In this study we found that when taking a pelvic radiograph in the erect position, while moving fat tissue from the region of interest, the patient dose area product, the entrance skin dose and the effective dose decrease. This also affects the image quality, as it increases with the removal of the tissue and most of the anatomical structures of the pelvis are better visualised.

The waist circumference of the patients decreased by 4.7% when the adipose tissue was removed from the region of interest. This also affected the radiation dose quantities and image quality. DAP was 38.5% lower in a group of patients with tissue removal, also ESD decreased by 44% and effective dose by 38.7%. Image quality was also generally better in the group of patients who had displaced fat tissue removed from the pelvic area, as the total image score was higher than in the other group. The hip joints, trochanters, acetabula, femoral neck, medulla and cortex of the pelvis, sacrum and its foramina, and pelvic/hip soft tissues were better visualised on images after removal of adipose tissue. When evaluating the visualisation of sacroiliac joints, iliac crests, and pubic/ischial rami, we found no statistically significant differences between patients who had fatty tissue removed and those who did not.

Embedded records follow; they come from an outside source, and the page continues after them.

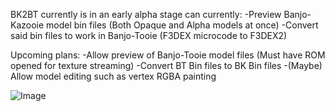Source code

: BK2BT currently is in an early alpha stage can currently:
-Preview Banjo-Kazooie model bin files (Both Opaque and Alpha models at once)
-Convert said bin files to work in Banjo-Tooie (F3DEX microcode to F3DEX2)

Upcoming plans:
-Allow preview of Banjo-Tooie model files (Must have ROM opened for texture streaming)
-Convert BT Bin files to BK Bin files
-(Maybe) Allow model editing such as vertex RGBA painting

![Image](http://bin.smwcentral.net/u/15445/BK2BTPreview.png)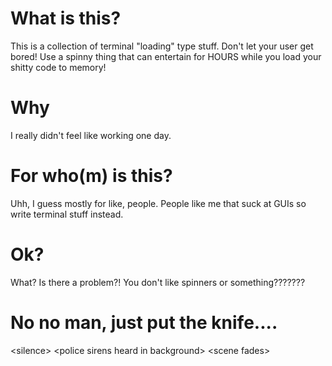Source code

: # What is this?

This is a collection of terminal "loading" type stuff. Don't let your user get bored! Use a spinny thing that can entertain for HOURS while you load your shitty code to memory!

# Why

I really didn't feel like working one day.

# For who(m) is this?

Uhh, I guess mostly for like, people. People like me that suck at GUIs so write terminal stuff instead.

# Ok?

What? Is there a problem?! You don't like spinners or something???????

# No no man, just put the knife....

\<silence\> \<police sirens heard in background\> \<scene fades\>
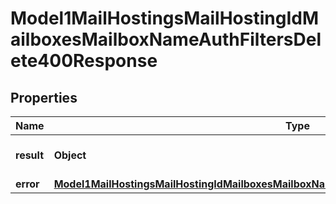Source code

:

# Model1MailHostingsMailHostingIdMailboxesMailboxNameAuthFiltersDelete400Response


## Properties

| Name | Type | Description | Notes |
|------------ | ------------- | ------------- | -------------|
|**result** | **Object** | Result of the HTTP request |  |
|**error** | [**Model1MailHostingsMailHostingIdMailboxesMailboxNameAuthFiltersDelete400ResponseAllOfError**](Model1MailHostingsMailHostingIdMailboxesMailboxNameAuthFiltersDelete400ResponseAllOfError.md) |  |  [optional] |



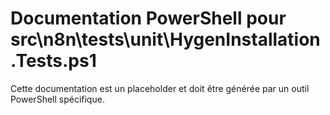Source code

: # Documentation PowerShell pour src\n8n\tests\unit\HygenInstallation.Tests.ps1

Cette documentation est un placeholder et doit être générée par un outil PowerShell spécifique.
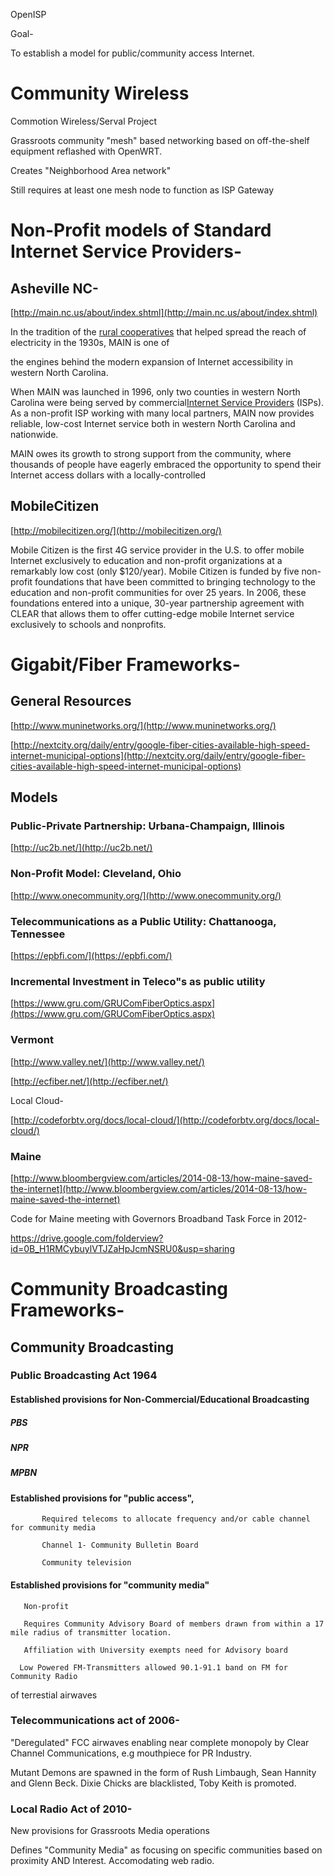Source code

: 
OpenISP 

Goal-

 To establish a model for public/community access Internet.

# Community Wireless 

Commotion Wireless/Serval Project

  Grassroots community "mesh" based networking based on off-the-shelf equipment reflashed with OpenWRT.

  Creates "Neighborhood Area network"

  Still requires at least one mesh node to function as ISP Gateway

# Non-Profit models of Standard Internet Service Providers-

##   Asheville NC- 

[http://main.nc.us/about/index.shtml](http://main.nc.us/about/index.shtml)

In the tradition of the [rural cooperatives](http://www.reaenergy.com/content/history-cooperatives) that helped spread the reach of electricity in the 1930s, MAIN is one of

the engines behind the modern expansion of Internet accessibility in western North Carolina.

When MAIN was launched in 1996, only two counties in western North Carolina were being served by commercial[Internet Service Providers](http://en.wikipedia.org/wiki/Internet_service_provider) (ISPs). As a non-profit ISP working with many local partners, MAIN now provides reliable, low-cost Internet service both in western North Carolina and nationwide.

MAIN owes its growth to strong support from the community, where thousands of people have eagerly embraced the opportunity to spend their Internet access dollars with a locally-controlled 
## MobileCitizen

[http://mobilecitizen.org/](http://mobilecitizen.org/)

Mobile Citizen is the first 4G service provider in the U.S. to offer mobile Internet exclusively to education and non-profit organizations at a remarkably low cost (only $120/year). Mobile Citizen is funded by five non-profit foundations that have been committed to bringing technology to the education and non-profit communities for over 25 years. In 2006, these foundations entered into a unique, 30-year partnership agreement with CLEAR that allows them to offer cutting-edge mobile Internet service exclusively to schools and nonprofits.

# Gigabit/Fiber Frameworks-

## General Resources

[http://www.muninetworks.org/](http://www.muninetworks.org/)

[http://nextcity.org/daily/entry/google-fiber-cities-available-high-speed-internet-municipal-options](http://nextcity.org/daily/entry/google-fiber-cities-available-high-speed-internet-municipal-options)

## Models

### Public-Private Partnership: Urbana-Champaign, Illinois

[http://uc2b.net/](http://uc2b.net/)

### Non-Profit Model: Cleveland, Ohio

[http://www.onecommunity.org/](http://www.onecommunity.org/)

### Telecommunications as a Public Utility: Chattanooga, Tennessee

[https://epbfi.com/](https://epbfi.com/)

### Incremental Investment in Teleco"s as public utility

[https://www.gru.com/GRUComFiberOptics.aspx](https://www.gru.com/GRUComFiberOptics.aspx)

### Vermont 

[http://www.valley.net/](http://www.valley.net/)

[http://ecfiber.net/](http://ecfiber.net/)

Local Cloud-

[http://codeforbtv.org/docs/local-cloud/](http://codeforbtv.org/docs/local-cloud/)

### Maine

[http://www.bloombergview.com/articles/2014-08-13/how-maine-saved-the-internet](http://www.bloombergview.com/articles/2014-08-13/how-maine-saved-the-internet)

Code for Maine meeting with Governors Broadband Task Force in 2012-

https://drive.google.com/folderview?id=0B_H1RMCybuylVTJZaHpJcmNSRU0&usp=sharing

 

# Community Broadcasting Frameworks-

##    Community Broadcasting

###      Public Broadcasting Act 1964

####           Established provisions for Non-Commercial/Educational Broadcasting

#####        PBS

#####        NPR

#####        MPBN 

           

####  Established provisions for "public access",

           Required telecoms to allocate frequency and/or cable channel for community media

           Channel 1- Community Bulletin Board

           Community television

####              

####            Established provisions for "community media"

       Non-profit

       Requires Community Advisory Board of members drawn from within a 17 mile radius of transmitter location.

       Affiliation with University exempts need for Advisory board

      Low Powered FM-Transmitters allowed 90.1-91.1 band on FM for Community Radio    

of terrestial airwaves 

    

###  Telecommunications act of 2006- 

"Deregulated" FCC airwaves enabling near complete monopoly by Clear Channel Communications, e.g mouthpiece for PR Industry.

 Mutant Demons are spawned in the form of Rush Limbaugh, Sean Hannity and Glenn Beck. Dixie Chicks are blacklisted, Toby Keith is promoted.

###   Local Radio Act of 2010-

   New provisions for Grassroots Media operations 

   Defines "Community Media" as focusing on specific communities based on proximity AND Interest.  Accomodating web radio.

The reason for the lower radiation dose and better image quality when removing fatty tissue from the region of interest is that body thickness, i.e., waist circumference, decreases. As the body thickness decreases, a lower dose is required for projection through the pelvis, which means that the patient receives a lower radiation dose. In terms of image quality, the attenuation of the X-ray beam with increasing body thickness leads to increased noise and lower contrast resolution.

Based on the above, the authors recommend that pelvic radiographs are taken in the erect position in overweight and obese patients, removing fatty tissue with a band that does not cause artefacts on the image and removes fatty tissue from the region of interest, so that image quality improves, and the received effective dose is as low as reasonably achievable.